Charles-Augustin Sainte-Beuve
@charlesAugustinSainteBeuve
Espérance Quand le dernier reflet d’automne A fui du front chauve des bois ; Qu’aux champs la bise monotone Depuis bien des jours siffle et tonne, Et qu’il a neigé bien des fois ; Soudain une plus tiède haleine A-t-elle passé sous le ciel : Soudain, un matin, sur la plaine, De brumes et de glaçons pleine, Luit-il un rayon de dégel : Au soleil, la neige s’exhale ; La glèbe se fond à son tour ; Et sous la brise matinale, Comme aux jours d’ardeur virginale, La terre s’enfle encor d’amour.

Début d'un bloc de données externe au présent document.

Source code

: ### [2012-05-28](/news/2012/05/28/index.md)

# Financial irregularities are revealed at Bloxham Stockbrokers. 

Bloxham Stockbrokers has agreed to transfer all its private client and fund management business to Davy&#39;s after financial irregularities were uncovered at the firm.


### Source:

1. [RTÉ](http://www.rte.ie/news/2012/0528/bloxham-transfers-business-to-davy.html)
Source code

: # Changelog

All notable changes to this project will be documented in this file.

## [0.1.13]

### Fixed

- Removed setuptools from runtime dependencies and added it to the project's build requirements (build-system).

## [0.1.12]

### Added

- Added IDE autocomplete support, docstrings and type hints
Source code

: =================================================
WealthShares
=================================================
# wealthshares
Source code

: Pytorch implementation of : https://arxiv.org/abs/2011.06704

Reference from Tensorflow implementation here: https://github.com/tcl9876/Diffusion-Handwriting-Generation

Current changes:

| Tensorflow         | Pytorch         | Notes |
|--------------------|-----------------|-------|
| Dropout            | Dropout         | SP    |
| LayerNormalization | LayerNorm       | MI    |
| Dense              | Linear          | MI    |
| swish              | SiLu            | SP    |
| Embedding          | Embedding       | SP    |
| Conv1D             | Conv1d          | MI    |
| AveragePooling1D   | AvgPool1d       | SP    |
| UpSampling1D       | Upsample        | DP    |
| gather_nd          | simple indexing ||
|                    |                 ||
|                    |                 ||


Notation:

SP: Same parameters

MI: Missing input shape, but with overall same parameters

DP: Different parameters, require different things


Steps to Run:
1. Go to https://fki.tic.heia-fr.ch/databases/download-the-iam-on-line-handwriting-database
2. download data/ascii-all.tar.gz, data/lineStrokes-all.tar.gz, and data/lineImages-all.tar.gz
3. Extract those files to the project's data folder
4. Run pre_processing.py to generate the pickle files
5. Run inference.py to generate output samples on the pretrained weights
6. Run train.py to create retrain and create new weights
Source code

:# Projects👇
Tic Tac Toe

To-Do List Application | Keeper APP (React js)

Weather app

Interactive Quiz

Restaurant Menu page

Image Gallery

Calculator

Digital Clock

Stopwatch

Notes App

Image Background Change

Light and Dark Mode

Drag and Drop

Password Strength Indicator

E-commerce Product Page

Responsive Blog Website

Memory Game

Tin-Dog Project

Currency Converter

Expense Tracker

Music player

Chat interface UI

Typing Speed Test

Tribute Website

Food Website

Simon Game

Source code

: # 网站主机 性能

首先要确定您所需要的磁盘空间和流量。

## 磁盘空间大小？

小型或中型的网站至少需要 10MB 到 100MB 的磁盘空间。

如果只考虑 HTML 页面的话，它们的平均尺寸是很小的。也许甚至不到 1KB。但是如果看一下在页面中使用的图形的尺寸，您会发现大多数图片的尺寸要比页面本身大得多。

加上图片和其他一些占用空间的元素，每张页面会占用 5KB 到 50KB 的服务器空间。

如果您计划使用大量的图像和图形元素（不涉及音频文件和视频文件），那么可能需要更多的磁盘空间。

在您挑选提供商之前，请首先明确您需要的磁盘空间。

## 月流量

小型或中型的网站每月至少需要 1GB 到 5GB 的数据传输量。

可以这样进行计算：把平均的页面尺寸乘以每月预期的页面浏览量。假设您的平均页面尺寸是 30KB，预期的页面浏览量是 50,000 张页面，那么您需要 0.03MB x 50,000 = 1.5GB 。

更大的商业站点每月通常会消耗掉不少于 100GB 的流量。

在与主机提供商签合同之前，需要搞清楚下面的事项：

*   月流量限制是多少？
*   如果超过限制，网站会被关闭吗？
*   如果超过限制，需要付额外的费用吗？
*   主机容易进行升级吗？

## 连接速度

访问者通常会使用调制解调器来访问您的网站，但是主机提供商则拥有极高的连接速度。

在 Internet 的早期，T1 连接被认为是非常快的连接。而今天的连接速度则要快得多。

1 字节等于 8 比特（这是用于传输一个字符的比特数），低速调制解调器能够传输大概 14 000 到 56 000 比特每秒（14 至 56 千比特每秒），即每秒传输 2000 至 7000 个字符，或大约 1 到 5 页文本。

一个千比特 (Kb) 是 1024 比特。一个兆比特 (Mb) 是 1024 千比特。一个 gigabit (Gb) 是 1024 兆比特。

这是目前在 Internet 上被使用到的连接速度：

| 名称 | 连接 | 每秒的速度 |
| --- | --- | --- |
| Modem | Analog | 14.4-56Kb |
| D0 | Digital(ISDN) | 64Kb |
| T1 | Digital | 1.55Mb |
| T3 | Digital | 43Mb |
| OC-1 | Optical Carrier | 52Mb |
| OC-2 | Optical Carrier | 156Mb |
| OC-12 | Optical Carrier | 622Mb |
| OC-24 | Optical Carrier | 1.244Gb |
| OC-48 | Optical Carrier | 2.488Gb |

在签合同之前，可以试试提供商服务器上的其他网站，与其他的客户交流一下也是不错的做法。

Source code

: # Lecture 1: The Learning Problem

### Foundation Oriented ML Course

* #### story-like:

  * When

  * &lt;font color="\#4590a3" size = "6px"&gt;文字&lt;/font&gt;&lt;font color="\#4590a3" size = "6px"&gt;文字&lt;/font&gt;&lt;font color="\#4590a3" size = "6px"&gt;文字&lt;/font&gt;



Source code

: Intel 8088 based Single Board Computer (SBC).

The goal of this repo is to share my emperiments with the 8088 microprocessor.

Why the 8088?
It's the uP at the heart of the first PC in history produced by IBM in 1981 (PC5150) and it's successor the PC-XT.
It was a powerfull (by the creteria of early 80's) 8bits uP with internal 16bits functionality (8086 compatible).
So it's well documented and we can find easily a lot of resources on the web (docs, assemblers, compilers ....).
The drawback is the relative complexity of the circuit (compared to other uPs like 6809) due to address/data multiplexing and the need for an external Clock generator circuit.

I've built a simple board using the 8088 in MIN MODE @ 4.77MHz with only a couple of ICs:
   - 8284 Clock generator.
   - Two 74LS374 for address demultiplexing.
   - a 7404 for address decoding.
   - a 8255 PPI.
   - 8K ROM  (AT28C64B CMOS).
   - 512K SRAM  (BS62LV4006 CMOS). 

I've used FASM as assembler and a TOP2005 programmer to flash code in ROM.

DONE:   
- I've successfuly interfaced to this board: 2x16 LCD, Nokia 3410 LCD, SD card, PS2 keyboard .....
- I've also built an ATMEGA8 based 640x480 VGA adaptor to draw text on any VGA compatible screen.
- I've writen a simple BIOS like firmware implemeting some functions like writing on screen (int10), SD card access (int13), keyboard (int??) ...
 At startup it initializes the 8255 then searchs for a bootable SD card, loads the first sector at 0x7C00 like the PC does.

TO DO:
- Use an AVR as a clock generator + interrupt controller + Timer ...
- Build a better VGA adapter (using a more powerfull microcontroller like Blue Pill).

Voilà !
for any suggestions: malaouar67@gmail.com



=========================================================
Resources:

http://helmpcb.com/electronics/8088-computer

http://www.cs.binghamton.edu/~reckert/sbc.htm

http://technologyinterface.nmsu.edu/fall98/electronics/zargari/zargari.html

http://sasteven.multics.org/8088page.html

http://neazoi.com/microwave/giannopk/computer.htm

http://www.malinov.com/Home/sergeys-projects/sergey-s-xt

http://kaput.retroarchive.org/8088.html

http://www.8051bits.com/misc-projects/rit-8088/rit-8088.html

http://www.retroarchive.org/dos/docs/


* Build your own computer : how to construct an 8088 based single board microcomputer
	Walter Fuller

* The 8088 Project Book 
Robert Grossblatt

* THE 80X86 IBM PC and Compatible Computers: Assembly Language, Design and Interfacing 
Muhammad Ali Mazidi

L’herbe, d’abord inaperçue, Reluit dans le sillon ouvert ; La sève aux vieux troncs monte et sue ; Aux flancs de la roche moussue Perce déjà le cresson vert. Le lierre, après la neige blanche, Reparaît aux crêtes des murs ; Point de feuille, au bois, sur la branche ; Mais le suc en bourgeons s’épanche, Et les rameaux sont déjà mûrs. Le sol rend l’onde qu’il recèle ; Et le torrent longtemps glacé Au front des collines ruisselle, Comme des pleurs aux yeux de celle Dont le désespoir a passé.